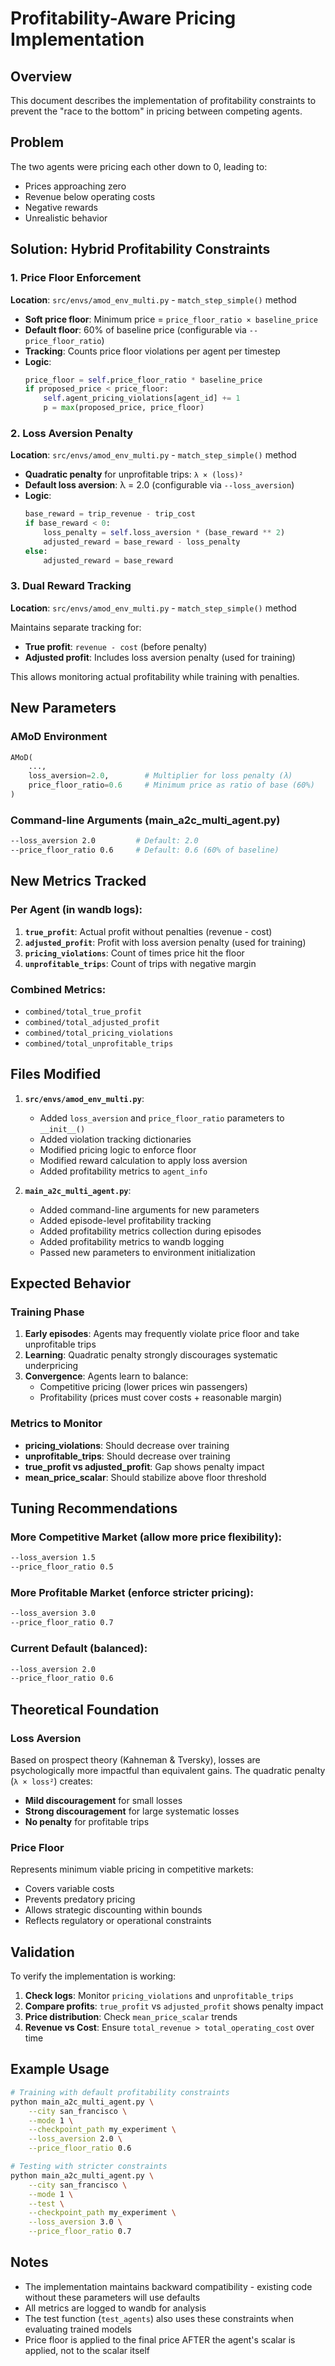 # Profitability-Aware Pricing Implementation

## Overview
This document describes the implementation of profitability constraints to prevent the "race to the bottom" in pricing between competing agents.

## Problem
The two agents were pricing each other down to 0, leading to:
- Prices approaching zero
- Revenue below operating costs  
- Negative rewards
- Unrealistic behavior

## Solution: Hybrid Profitability Constraints

### 1. Price Floor Enforcement
**Location**: `src/envs/amod_env_multi.py` - `match_step_simple()` method

- **Soft price floor**: Minimum price = `price_floor_ratio × baseline_price`
- **Default floor**: 60% of baseline price (configurable via `--price_floor_ratio`)
- **Tracking**: Counts price floor violations per agent per timestep
- **Logic**: 
  ```python
  price_floor = self.price_floor_ratio * baseline_price
  if proposed_price < price_floor:
      self.agent_pricing_violations[agent_id] += 1
      p = max(proposed_price, price_floor)
  ```

### 2. Loss Aversion Penalty
**Location**: `src/envs/amod_env_multi.py` - `match_step_simple()` method

- **Quadratic penalty** for unprofitable trips: `λ × (loss)²`
- **Default loss aversion**: λ = 2.0 (configurable via `--loss_aversion`)
- **Logic**:
  ```python
  base_reward = trip_revenue - trip_cost
  if base_reward < 0:
      loss_penalty = self.loss_aversion * (base_reward ** 2)
      adjusted_reward = base_reward - loss_penalty
  else:
      adjusted_reward = base_reward
  ```

### 3. Dual Reward Tracking
**Location**: `src/envs/amod_env_multi.py` - `match_step_simple()` method

Maintains separate tracking for:
- **True profit**: `revenue - cost` (before penalty)
- **Adjusted profit**: Includes loss aversion penalty (used for training)

This allows monitoring actual profitability while training with penalties.

## New Parameters

### AMoD Environment
```python
AMoD(
    ...,
    loss_aversion=2.0,        # Multiplier for loss penalty (λ)
    price_floor_ratio=0.6     # Minimum price as ratio of base (60%)
)
```

### Command-line Arguments (main_a2c_multi_agent.py)
```bash
--loss_aversion 2.0         # Default: 2.0
--price_floor_ratio 0.6     # Default: 0.6 (60% of baseline)
```

## New Metrics Tracked

### Per Agent (in wandb logs):
1. **`true_profit`**: Actual profit without penalties (revenue - cost)
2. **`adjusted_profit`**: Profit with loss aversion penalty (used for training)
3. **`pricing_violations`**: Count of times price hit the floor
4. **`unprofitable_trips`**: Count of trips with negative margin

### Combined Metrics:
- `combined/total_true_profit`
- `combined/total_adjusted_profit`
- `combined/total_pricing_violations`
- `combined/total_unprofitable_trips`

## Files Modified

1. **`src/envs/amod_env_multi.py`**:
   - Added `loss_aversion` and `price_floor_ratio` parameters to `__init__()`
   - Added violation tracking dictionaries
   - Modified pricing logic to enforce floor
   - Modified reward calculation to apply loss aversion
   - Added profitability metrics to `agent_info`

2. **`main_a2c_multi_agent.py`**:
   - Added command-line arguments for new parameters
   - Added episode-level profitability tracking
   - Added profitability metrics collection during episodes
   - Added profitability metrics to wandb logging
   - Passed new parameters to environment initialization

## Expected Behavior

### Training Phase
1. **Early episodes**: Agents may frequently violate price floor and take unprofitable trips
2. **Learning**: Quadratic penalty strongly discourages systematic underpricing
3. **Convergence**: Agents learn to balance:
   - Competitive pricing (lower prices win passengers)
   - Profitability (prices must cover costs + reasonable margin)

### Metrics to Monitor
- **pricing_violations**: Should decrease over training
- **unprofitable_trips**: Should decrease over training
- **true_profit vs adjusted_profit**: Gap shows penalty impact
- **mean_price_scalar**: Should stabilize above floor threshold

## Tuning Recommendations

### More Competitive Market (allow more price flexibility):
```bash
--loss_aversion 1.5
--price_floor_ratio 0.5
```

### More Profitable Market (enforce stricter pricing):
```bash
--loss_aversion 3.0
--price_floor_ratio 0.7
```

### Current Default (balanced):
```bash
--loss_aversion 2.0
--price_floor_ratio 0.6
```

## Theoretical Foundation

### Loss Aversion
Based on prospect theory (Kahneman & Tversky), losses are psychologically more impactful than equivalent gains. The quadratic penalty (`λ × loss²`) creates:
- **Mild discouragement** for small losses
- **Strong discouragement** for large systematic losses
- **No penalty** for profitable trips

### Price Floor
Represents minimum viable pricing in competitive markets:
- Covers variable costs
- Prevents predatory pricing
- Allows strategic discounting within bounds
- Reflects regulatory or operational constraints

## Validation

To verify the implementation is working:

1. **Check logs**: Monitor `pricing_violations` and `unprofitable_trips`
2. **Compare profits**: `true_profit` vs `adjusted_profit` shows penalty impact  
3. **Price distribution**: Check `mean_price_scalar` trends
4. **Revenue vs Cost**: Ensure `total_revenue > total_operating_cost` over time

## Example Usage

```bash
# Training with default profitability constraints
python main_a2c_multi_agent.py \
    --city san_francisco \
    --mode 1 \
    --checkpoint_path my_experiment \
    --loss_aversion 2.0 \
    --price_floor_ratio 0.6

# Testing with stricter constraints
python main_a2c_multi_agent.py \
    --city san_francisco \
    --mode 1 \
    --test \
    --checkpoint_path my_experiment \
    --loss_aversion 3.0 \
    --price_floor_ratio 0.7
```

## Notes

- The implementation maintains backward compatibility - existing code without these parameters will use defaults
- All metrics are logged to wandb for analysis
- The test function (`test_agents`) also uses these constraints when evaluating trained models
- Price floor is applied to the final price AFTER the agent's scalar is applied, not to the scalar itself
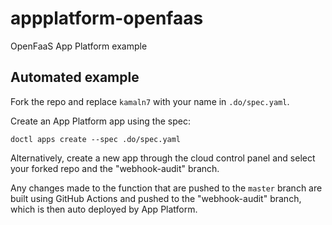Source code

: # appplatform-openfaas

OpenFaaS App Platform example

## Automated example

Fork the repo and replace `kamaln7` with your name in `.do/spec.yaml`.

Create an App Platform app using the spec:

```
doctl apps create --spec .do/spec.yaml
```

Alternatively, create a new app through the cloud control panel and select your forked repo and the "webhook-audit" branch.

Any changes made to the function that are pushed to the `master` branch are built using GitHub Actions and pushed to the "webhook-audit" branch, which is then auto deployed by App Platform.
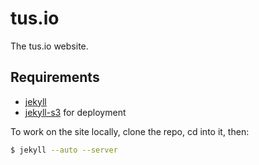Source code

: # tus.io

The tus.io website.

## Requirements

* [jekyll](https://github.com/mojombo/jekyll)
* [jekyll-s3](https://github.com/laurilehmijoki/jekyll-s3) for deployment

To work on the site locally, clone the repo, cd into it, then:

```bash
$ jekyll --auto --server
```
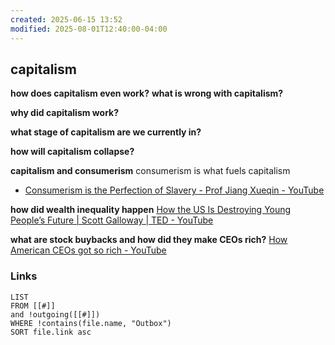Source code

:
 ```yaml
---
created: 2025-06-15 13:52
modified: 2025-08-01T12:40:00-04:00
---
```

## capitalism
**how does capitalism even work?**
**what is wrong with capitalism?**

**why did capitalism work?**

**what stage of capitalism are we currently in?**

**how will capitalism collapse?**

**capitalism and consumerism**
	consumerism is what fuels capitalism
- [Consumerism is the Perfection of Slavery - Prof Jiang Xueqin - YouTube](https://www.youtube.com/watch?v=4pG-8XLLaE0)

**how did wealth inequality happen**
[How the US Is Destroying Young People’s Future | Scott Galloway | TED - YouTube](https://www.youtube.com/watch?v=qEJ4hkpQW8E)

**what are stock buybacks and how did they make CEOs rich?**
[How American CEOs got so rich - YouTube](https://www.youtube.com/watch?v=ylLTMYt24lA)



### Links
```dataview
LIST
FROM [[#]]
and !outgoing([[#]])
WHERE !contains(file.name, "Outbox")
SORT file.link asc
```
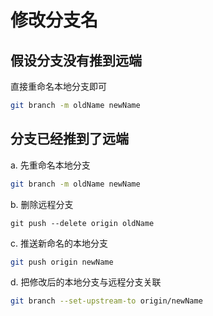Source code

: # 修改分支名

## 假设分支没有推到远端

直接重命名本地分支即可

```bash
git branch -m oldName newName
```

## 分支已经推到了远端

a. 先重命名本地分支

```bash
git branch -m oldName newName
```

b. 删除远程分支

```git
git push --delete origin oldName
```

c. 推送新命名的本地分支

```bash
git push origin newName
```

d. 把修改后的本地分支与远程分支关联

```bash
git branch --set-upstream-to origin/newName
```
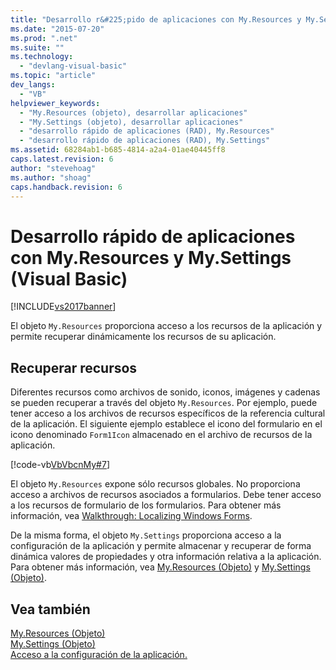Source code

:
 ```yaml
---
title: "Desarrollo r&#225;pido de aplicaciones con My.Resources y My.Settings (Visual Basic) | Microsoft Docs"
ms.date: "2015-07-20"
ms.prod: ".net"
ms.suite: ""
ms.technology: 
  - "devlang-visual-basic"
ms.topic: "article"
dev_langs: 
  - "VB"
helpviewer_keywords: 
  - "My.Resources (objeto), desarrollar aplicaciones"
  - "My.Settings (objeto), desarrollar aplicaciones"
  - "desarrollo rápido de aplicaciones (RAD), My.Resources"
  - "desarrollo rápido de aplicaciones (RAD), My.Settings"
ms.assetid: 68284ab1-b685-4814-a2a4-01ae40445ff8
caps.latest.revision: 6
author: "stevehoag"
ms.author: "shoag"
caps.handback.revision: 6
---
```

# Desarrollo r&#225;pido de aplicaciones con My.Resources y My.Settings (Visual Basic)
[!INCLUDE[vs2017banner](../../../visual-basic/developing-apps/includes/vs2017banner.md)]

El objeto `My.Resources` proporciona acceso a los recursos de la aplicación y permite recuperar dinámicamente los recursos de su aplicación.  
  
## Recuperar recursos  
 Diferentes recursos como archivos de sonido, iconos, imágenes y cadenas se pueden recuperar a través del objeto `My.Resources`.  Por ejemplo, puede tener acceso a los archivos de recursos específicos de la referencia cultural de la aplicación.  El siguiente ejemplo establece el icono del formulario en el icono denominado `Form1Icon` almacenado en el archivo de recursos de la aplicación.  
  
 [!code-vb[VbVbcnMy#7](../../../visual-basic/developing-apps/development-with-my/codesnippet/visualbasic/rapid-application-develo_1.vb)]  
  
 El objeto `My.Resources` expone sólo recursos globales.  No proporciona acceso a archivos de recursos asociados a formularios.  Debe tener acceso a los recursos de formulario de los formularios.  Para obtener más información, vea [Walkthrough: Localizing Windows Forms](http://msdn.microsoft.com/es-es/9a96220d-a19b-4de0-9f48-01e5d82679e5).  
  
 De la misma forma, el objeto `My.Settings` proporciona acceso a la configuración de la aplicación y permite almacenar y recuperar de forma dinámica valores de propiedades y otra información relativa a la aplicación.  Para obtener más información, vea [My.Resources \(Objeto\)](../../../visual-basic/language-reference/objects/my-resources-object.md) y [My.Settings \(Objeto\)](../../../visual-basic/language-reference/objects/my-settings-object.md).  
  
## Vea también  
 [My.Resources \(Objeto\)](../../../visual-basic/language-reference/objects/my-resources-object.md)   
 [My.Settings \(Objeto\)](../../../visual-basic/language-reference/objects/my-settings-object.md)   
 [Acceso a la configuración de la aplicación.](../../../visual-basic/developing-apps/programming/app-settings/accessing-application-settings.md)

——

**Activity:** Return every line of the listing that has the word "then" in it.

**Solution to this exercise:**
Any changes made to the function that are pushed to the `master` branch are built using GitHub Actions and pushed to the "webhook-audit" branch, which is then auto deployed by App Platform.
To work on the site locally, clone the repo, cd into it, then:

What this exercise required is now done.